Home

Gerechtshof 's-Hertogenbosch, 08-04-2008, BD3767, 07/00324

Gerechtshof 's-Hertogenbosch, 08-04-2008, BD3767, 07/00324

Gegevens

Instantie
Gerechtshof 's-Hertogenbosch
Datum uitspraak
8 april 2008
Datum publicatie
12 juni 2008
ECLI
ECLI:NL:GHSHE:2008:BD3767
Zaaknummer
07/00324

Inhoudsindicatie

Anders dan in de door de Inspecteur aangehaalde jurisprudentie - waaronder ook de uitspraak van de Rechtbank te Arnhem van 29 mei 2007, AWB 06/05552 - is in de onderhavige zaak het beleid gevoerd jegens een groep, waartoe ook belanghebbende behoort, namelijk grensarbeiders met een weinig of niet verdienende, niet voor de AWBZ verzekerde, partner. Naar het oordeel van het Hof heeft daarom belanghebbende recht op dezelfde behandeling.

Aan het oordeel van het Hof doet niet af het feit, dat het beleid van de Inspecteur niet begunstigend bedoeld was, omdat voor een geslaagd beroep op het gelijkheidsbeginsel voldoende is, dat het beleid in zijn werking begunstigend was.

Uitspraak

GERECHTSHOF 's-HERTOGENBOSCH

Sector belastingrecht

Kenmerk: 07/00324

Uitspraak van de tweede meervoudige Belastingkamer

op het hoger beroep van

de voorzitter van het managementteam van het onderdeel Belastingdienst/Z, van de rijksbelastingdienst,

hierna: de Inspecteur,

tegen de mondelinge uitspraak van de Rechtbank Breda (hierna: de Rechtbank) van 18 mei 2007, nummer AWB 06/3474, in het geding tussen

de heer X,

wonende te Y,

hierna: belanghebbende

en

de Inspecteur.

1. Ontstaan en loop van het geding

1.1. Aan belanghebbende is voor het jaar 2003 een aanslag in de inkomstenbelasting/premie volksverzekeringen opgelegd naar een verzamelinkomen van € 37.242, waarbij de zogeheten bijzondere compensatie is berekend met inachtneming van een gecombineerde heffingskorting van zijn echtgenote ad

€ 1.111, welke aanslag, na daartegen gemaakt bezwaar, bij uitspraak van de Inspecteur is gehandhaafd.

1.2. Belanghebbende is van deze uitspraak in beroep gekomen bij de Rechtbank. Bij mondelinge uitspraak heeft de Rechtbank het beroep gegrond verklaard, de uitspraak op bezwaar vernietigd en de aanslag vastgesteld naar een verzamelinkomen van € 37.242, waarbij de bijzondere compensatieregeling moet worden berekend met inachtneming van een gecombineerde heffingskorting van belanghebbendes echtgenote ad € 1.766.

1.3. Tegen deze uitspraak heeft de Inspecteur hoger beroep ingesteld bij het Hof.

Belanghebbende heeft een verweerschrift ingediend.

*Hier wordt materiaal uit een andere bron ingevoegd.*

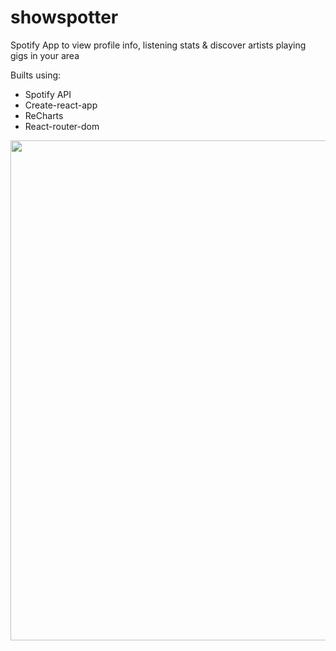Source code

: # showspotter

Spotify App to view profile info, listening stats &amp; discover artists playing gigs in your area

Builts using:

- Spotify API
- Create-react-app
- ReCharts
- React-router-dom

<img src="https://i.imgur.com/D2x0mJH.jpg" width=800>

Daarbij heeft hij incidenteel hoger beroep ingesteld tegen de uitspraak van de Rechtbank.

1.4. Het onderzoek ter zitting heeft plaatsgehad op 8 januari 2008 te 's-Hertogenbosch. Aldaar zijn toen verschenen en gehoord belanghebbende, alsmede de Inspecteur.

1.5. Het Hof heeft vervolgens het onderzoek gesloten.

2. Feiten

Op grond van de stukken van het geding en het onderzoek ter zitting zijn in deze zaak de volgende feiten en omstandigheden voor het Hof komen vast te staan.

2.1. Belanghebbende, gehuwd met mevrouw A, doet over 2003 aangifte van een verzamelinkomen van € 37.269. Het verzamelinkomen is gelijk aan het belastbare inkomen uit werk en woning. Zijn echtgenote heeft geen inkomen.

2.2. Belanghebbende was het gehele jaar 2003 werkzaam in loondienst in België. De inkomsten uit dienstbetrekking bedroegen € 39.187. Op grond van artikel 15 van het Belastingverdrag Nederland-België van 5 juni 2001 (hierna: het Verdrag) heeft België het heffingsrecht over deze inkomsten. Belanghebbende geniet aftrek ter voorkoming van dubbele belasting en is in Nederland geen inkomstenbelasting verschuldigd. Op grond van artikel 13, lid 2, onderdeel a, van de Verordening EG 1408/71 van 14 juni 1971 (hierna: de Verordening), is hij in België verzekerd voor de sociale verzekeringen. Hij is in Nederland geen premie volksverzekeringen verschuldigd.

2.3. Omdat belanghebbendes echtgenote geen inkomen heeft, is zij in België meeverzekerd voor de prestaties in verband met moederschap en ziekte. Zij heeft in Nederland recht op verstrekkingen in verband met ziektekosten. Deze verstrekkingen komen ten laste van het werkland België. Op grond van onderdeel J, artikel 1, onderdeel d, Bijlage VI bij de Verordening is belanghebbendes echtgenote niet verzekerd voor de AWBZ.

2.4. Belanghebbende heeft recht op de algemene en bijzondere compensatieregeling van artikel 27 van het Verdrag (compensatieregeling voor Nederlandse grensarbeiders). De algemene compensatie is berekend op € 1.573 en de bijzondere compensatie op € 5.027. In de berekening van beide compensaties is op grond van artikel 45a van de Uitvoeringsregeling inkomstenbelasting 2001 rekening gehouden met de "voetoverheveling" van de gecombineerde heffingskorting (hierna: de voetoverheveling) van de echtgenote. Dit resulteert voor de algemene compensatie in een bedrag van € 1.766.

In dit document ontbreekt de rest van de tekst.